What to work on:
Among the entries below, please repeat exactly and only the lines from the line containing "Wenn Sie bereit sind, Ihren" to the line containing "- [Überwachen von", both lines included.

Dataset entries:
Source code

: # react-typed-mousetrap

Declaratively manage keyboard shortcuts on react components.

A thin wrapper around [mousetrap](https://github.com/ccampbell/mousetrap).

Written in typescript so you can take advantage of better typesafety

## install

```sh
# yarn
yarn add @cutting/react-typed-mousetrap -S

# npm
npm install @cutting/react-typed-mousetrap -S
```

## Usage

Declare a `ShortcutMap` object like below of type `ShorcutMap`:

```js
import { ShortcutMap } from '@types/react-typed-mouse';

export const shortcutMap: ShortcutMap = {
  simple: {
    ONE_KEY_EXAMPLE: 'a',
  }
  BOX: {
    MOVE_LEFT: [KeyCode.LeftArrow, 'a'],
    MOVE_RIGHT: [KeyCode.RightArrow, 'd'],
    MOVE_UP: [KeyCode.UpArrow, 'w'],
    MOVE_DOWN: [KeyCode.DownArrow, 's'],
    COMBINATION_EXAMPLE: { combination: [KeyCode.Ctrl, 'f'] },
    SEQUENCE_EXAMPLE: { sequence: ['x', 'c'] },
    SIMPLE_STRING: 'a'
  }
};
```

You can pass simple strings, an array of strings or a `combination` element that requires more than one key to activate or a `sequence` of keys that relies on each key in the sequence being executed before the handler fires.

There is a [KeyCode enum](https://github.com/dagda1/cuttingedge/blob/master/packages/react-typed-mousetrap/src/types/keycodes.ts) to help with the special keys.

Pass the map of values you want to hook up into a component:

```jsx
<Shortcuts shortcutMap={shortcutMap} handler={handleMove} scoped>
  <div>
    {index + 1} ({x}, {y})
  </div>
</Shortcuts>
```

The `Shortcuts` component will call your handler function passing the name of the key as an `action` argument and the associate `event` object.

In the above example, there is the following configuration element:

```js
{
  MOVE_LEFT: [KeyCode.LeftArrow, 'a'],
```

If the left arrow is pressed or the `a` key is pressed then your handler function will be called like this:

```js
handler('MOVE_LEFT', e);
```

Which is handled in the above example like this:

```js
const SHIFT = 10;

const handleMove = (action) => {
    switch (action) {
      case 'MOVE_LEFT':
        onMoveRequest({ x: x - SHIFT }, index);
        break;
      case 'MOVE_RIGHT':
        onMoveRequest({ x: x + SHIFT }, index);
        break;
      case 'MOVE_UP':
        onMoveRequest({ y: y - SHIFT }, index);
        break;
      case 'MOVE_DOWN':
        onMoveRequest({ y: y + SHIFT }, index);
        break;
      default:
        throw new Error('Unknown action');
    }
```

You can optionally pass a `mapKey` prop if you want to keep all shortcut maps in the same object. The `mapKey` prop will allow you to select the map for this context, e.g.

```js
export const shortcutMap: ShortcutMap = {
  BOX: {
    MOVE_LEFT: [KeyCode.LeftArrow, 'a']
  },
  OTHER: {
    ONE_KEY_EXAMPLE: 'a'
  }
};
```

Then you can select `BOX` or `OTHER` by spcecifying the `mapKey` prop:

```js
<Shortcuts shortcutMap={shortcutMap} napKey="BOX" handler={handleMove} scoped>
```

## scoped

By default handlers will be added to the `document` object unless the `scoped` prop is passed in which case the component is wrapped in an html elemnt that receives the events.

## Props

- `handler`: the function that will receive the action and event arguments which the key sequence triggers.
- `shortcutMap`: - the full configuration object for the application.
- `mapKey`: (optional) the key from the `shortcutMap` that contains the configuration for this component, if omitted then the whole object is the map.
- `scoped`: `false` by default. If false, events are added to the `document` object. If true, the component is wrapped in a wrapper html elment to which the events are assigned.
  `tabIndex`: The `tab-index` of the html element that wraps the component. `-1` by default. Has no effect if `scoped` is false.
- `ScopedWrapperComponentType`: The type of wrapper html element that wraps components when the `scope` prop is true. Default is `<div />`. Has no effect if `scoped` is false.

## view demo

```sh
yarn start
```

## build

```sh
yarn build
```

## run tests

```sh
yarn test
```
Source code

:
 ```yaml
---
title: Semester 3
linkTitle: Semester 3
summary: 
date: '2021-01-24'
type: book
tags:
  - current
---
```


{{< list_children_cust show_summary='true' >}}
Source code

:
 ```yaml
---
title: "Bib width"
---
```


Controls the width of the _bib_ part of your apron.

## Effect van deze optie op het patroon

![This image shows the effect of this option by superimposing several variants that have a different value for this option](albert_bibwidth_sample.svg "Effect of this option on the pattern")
==
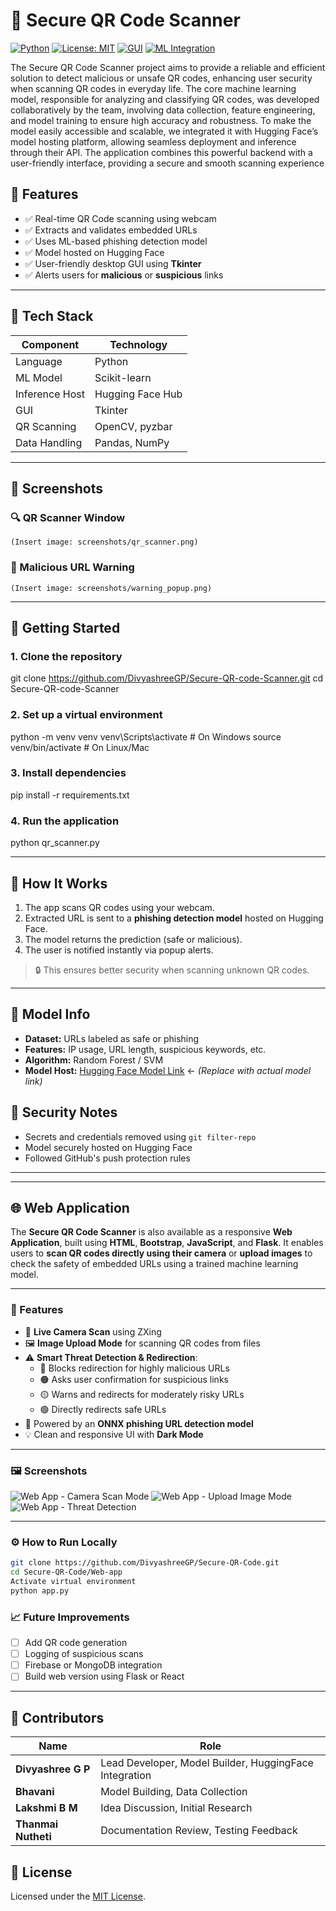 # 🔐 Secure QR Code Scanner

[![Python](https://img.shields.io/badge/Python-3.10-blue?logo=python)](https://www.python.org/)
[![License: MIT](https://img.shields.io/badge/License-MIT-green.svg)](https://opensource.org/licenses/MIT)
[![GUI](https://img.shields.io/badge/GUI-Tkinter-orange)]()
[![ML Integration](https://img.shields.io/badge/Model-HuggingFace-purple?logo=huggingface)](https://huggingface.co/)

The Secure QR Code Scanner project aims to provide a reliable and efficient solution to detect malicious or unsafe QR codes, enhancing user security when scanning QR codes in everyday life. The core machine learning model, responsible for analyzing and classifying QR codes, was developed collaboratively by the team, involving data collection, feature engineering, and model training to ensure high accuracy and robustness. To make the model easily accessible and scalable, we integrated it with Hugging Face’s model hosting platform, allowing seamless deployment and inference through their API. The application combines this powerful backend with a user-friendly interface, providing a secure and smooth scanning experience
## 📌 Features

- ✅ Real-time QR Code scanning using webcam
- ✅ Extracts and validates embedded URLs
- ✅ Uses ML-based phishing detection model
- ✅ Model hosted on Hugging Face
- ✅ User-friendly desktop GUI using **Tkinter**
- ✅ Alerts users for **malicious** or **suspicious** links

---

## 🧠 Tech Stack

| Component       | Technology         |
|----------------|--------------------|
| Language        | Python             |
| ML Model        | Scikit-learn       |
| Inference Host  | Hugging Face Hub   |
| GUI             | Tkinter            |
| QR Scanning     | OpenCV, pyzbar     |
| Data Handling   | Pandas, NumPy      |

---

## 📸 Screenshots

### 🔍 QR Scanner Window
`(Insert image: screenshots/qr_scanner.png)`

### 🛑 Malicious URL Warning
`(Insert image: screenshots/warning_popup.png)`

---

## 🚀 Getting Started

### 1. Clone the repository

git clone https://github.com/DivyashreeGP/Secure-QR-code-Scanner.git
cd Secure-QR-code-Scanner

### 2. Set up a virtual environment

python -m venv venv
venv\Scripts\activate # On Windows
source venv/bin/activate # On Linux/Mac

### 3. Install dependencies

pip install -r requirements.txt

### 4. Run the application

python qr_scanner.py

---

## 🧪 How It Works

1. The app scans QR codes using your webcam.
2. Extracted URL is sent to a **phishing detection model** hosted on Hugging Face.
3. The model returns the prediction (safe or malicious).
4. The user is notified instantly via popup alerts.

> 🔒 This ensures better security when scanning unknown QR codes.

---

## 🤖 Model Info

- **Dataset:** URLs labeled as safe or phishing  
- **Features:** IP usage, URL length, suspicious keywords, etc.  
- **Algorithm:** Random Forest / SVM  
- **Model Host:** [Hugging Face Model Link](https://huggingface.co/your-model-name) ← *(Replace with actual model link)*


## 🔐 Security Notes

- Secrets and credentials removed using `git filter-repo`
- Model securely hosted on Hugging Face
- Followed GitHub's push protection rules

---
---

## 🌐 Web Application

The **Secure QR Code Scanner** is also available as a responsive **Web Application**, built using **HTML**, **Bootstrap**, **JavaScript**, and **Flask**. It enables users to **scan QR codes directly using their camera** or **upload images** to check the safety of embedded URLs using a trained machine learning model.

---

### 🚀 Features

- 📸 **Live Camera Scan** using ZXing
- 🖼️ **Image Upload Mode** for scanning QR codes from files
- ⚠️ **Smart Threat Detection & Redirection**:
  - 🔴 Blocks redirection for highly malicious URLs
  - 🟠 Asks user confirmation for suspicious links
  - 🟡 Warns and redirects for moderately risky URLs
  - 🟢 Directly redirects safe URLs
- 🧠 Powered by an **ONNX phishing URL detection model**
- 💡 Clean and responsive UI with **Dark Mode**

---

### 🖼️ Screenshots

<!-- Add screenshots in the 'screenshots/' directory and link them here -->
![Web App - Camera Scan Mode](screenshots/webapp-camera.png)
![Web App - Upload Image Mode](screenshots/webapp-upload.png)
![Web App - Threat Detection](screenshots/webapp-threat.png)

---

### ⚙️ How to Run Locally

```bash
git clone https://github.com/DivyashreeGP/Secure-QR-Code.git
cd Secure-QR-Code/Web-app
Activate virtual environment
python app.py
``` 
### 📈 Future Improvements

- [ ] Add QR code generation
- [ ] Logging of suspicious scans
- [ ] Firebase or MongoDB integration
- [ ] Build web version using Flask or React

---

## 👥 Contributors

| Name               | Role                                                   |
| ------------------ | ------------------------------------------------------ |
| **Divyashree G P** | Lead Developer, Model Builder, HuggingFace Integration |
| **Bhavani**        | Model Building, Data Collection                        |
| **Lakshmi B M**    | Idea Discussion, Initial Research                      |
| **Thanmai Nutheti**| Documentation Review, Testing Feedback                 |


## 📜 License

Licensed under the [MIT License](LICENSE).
--
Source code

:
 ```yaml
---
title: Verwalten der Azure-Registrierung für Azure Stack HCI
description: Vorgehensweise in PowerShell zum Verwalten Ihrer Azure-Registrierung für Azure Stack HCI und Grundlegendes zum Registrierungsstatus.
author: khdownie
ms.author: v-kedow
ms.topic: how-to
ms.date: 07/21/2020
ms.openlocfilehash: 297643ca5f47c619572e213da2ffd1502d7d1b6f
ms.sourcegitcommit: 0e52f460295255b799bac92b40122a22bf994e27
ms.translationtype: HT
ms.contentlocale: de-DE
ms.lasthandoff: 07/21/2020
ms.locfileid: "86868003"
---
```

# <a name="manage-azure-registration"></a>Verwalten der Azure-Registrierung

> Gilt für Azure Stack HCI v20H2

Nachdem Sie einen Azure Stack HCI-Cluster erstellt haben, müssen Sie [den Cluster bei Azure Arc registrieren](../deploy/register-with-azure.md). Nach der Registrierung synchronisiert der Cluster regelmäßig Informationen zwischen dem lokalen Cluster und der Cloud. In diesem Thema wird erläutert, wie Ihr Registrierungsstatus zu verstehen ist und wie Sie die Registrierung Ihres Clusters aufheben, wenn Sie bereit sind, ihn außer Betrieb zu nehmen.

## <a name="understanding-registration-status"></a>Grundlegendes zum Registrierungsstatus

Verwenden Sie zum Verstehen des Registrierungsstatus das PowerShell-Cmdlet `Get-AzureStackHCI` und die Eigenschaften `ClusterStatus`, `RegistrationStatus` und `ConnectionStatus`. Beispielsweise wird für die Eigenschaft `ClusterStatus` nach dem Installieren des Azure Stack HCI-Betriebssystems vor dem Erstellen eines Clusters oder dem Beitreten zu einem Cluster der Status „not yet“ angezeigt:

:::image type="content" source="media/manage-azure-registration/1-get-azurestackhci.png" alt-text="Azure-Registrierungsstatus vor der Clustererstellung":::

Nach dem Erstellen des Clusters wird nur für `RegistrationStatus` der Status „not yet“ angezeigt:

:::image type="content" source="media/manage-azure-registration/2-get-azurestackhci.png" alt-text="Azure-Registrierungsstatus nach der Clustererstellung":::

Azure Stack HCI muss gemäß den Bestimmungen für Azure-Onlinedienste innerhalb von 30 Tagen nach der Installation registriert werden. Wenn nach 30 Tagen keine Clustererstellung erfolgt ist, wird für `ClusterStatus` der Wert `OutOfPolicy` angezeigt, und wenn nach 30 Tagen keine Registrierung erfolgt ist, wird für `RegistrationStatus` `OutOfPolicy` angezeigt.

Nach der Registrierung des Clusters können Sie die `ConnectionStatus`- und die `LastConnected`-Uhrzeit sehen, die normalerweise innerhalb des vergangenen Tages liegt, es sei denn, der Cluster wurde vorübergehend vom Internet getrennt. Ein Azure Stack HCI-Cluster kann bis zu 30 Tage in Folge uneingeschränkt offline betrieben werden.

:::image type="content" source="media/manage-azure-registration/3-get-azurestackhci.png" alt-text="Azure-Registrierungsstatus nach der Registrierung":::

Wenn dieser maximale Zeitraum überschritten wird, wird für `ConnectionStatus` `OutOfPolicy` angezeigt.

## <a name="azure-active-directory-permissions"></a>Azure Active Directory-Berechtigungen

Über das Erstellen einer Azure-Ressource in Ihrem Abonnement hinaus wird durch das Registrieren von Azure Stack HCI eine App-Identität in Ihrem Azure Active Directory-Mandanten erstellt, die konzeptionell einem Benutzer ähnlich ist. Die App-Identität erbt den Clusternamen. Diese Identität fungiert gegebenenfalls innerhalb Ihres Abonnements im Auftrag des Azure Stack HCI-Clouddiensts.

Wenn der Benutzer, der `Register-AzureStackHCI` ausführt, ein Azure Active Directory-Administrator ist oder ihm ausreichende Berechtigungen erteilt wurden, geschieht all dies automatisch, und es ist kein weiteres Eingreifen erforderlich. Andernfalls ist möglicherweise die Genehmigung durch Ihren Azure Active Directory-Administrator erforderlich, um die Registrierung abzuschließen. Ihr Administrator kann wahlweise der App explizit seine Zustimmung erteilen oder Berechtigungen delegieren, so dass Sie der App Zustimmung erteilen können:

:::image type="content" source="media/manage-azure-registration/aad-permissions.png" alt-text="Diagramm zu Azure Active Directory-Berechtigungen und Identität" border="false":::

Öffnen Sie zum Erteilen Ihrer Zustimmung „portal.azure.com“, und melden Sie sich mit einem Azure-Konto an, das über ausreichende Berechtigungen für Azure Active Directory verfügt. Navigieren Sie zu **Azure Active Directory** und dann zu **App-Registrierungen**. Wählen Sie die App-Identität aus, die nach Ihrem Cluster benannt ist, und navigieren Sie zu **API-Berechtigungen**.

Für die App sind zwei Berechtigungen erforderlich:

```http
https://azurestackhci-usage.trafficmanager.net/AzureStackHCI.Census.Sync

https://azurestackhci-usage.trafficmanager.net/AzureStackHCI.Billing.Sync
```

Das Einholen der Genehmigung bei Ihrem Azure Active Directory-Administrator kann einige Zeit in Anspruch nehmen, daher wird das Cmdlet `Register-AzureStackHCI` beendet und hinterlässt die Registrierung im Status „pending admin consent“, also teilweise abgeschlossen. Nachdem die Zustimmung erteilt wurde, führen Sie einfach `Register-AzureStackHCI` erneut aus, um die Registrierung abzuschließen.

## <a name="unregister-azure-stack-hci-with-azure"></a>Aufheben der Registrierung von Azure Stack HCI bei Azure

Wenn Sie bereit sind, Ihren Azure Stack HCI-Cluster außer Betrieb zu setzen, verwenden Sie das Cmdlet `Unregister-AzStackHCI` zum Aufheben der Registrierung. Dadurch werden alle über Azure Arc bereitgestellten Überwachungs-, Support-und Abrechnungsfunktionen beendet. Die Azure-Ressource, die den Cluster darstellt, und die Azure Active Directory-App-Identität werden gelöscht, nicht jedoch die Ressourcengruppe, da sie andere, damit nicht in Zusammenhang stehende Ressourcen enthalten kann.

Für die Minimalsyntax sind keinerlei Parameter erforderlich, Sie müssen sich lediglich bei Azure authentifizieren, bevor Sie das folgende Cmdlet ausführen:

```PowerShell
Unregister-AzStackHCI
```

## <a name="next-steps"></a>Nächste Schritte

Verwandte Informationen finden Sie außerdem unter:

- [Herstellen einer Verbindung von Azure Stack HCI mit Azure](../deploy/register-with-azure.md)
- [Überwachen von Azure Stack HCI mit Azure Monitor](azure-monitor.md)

Written response:
Wenn Sie bereit sind, Ihren Azure Stack HCI-Cluster außer Betrieb zu setzen, verwenden Sie das Cmdlet `Unregister-AzStackHCI` zum Aufheben der Registrierung. Dadurch werden alle über Azure Arc bereitgestellten Überwachungs-, Support-und Abrechnungsfunktionen beendet. Die Azure-Ressource, die den Cluster darstellt, und die Azure Active Directory-App-Identität werden gelöscht, nicht jedoch die Ressourcengruppe, da sie andere, damit nicht in Zusammenhang stehende Ressourcen enthalten kann.

Für die Minimalsyntax sind keinerlei Parameter erforderlich, Sie müssen sich lediglich bei Azure authentifizieren, bevor Sie das folgende Cmdlet ausführen:

```PowerShell
Unregister-AzStackHCI
```

## <a name="next-steps"></a>Nächste Schritte

Verwandte Informationen finden Sie außerdem unter:

- [Herstellen einer Verbindung von Azure Stack HCI mit Azure](../deploy/register-with-azure.md)
- [Überwachen von Azure Stack HCI mit Azure Monitor](azure-monitor.md)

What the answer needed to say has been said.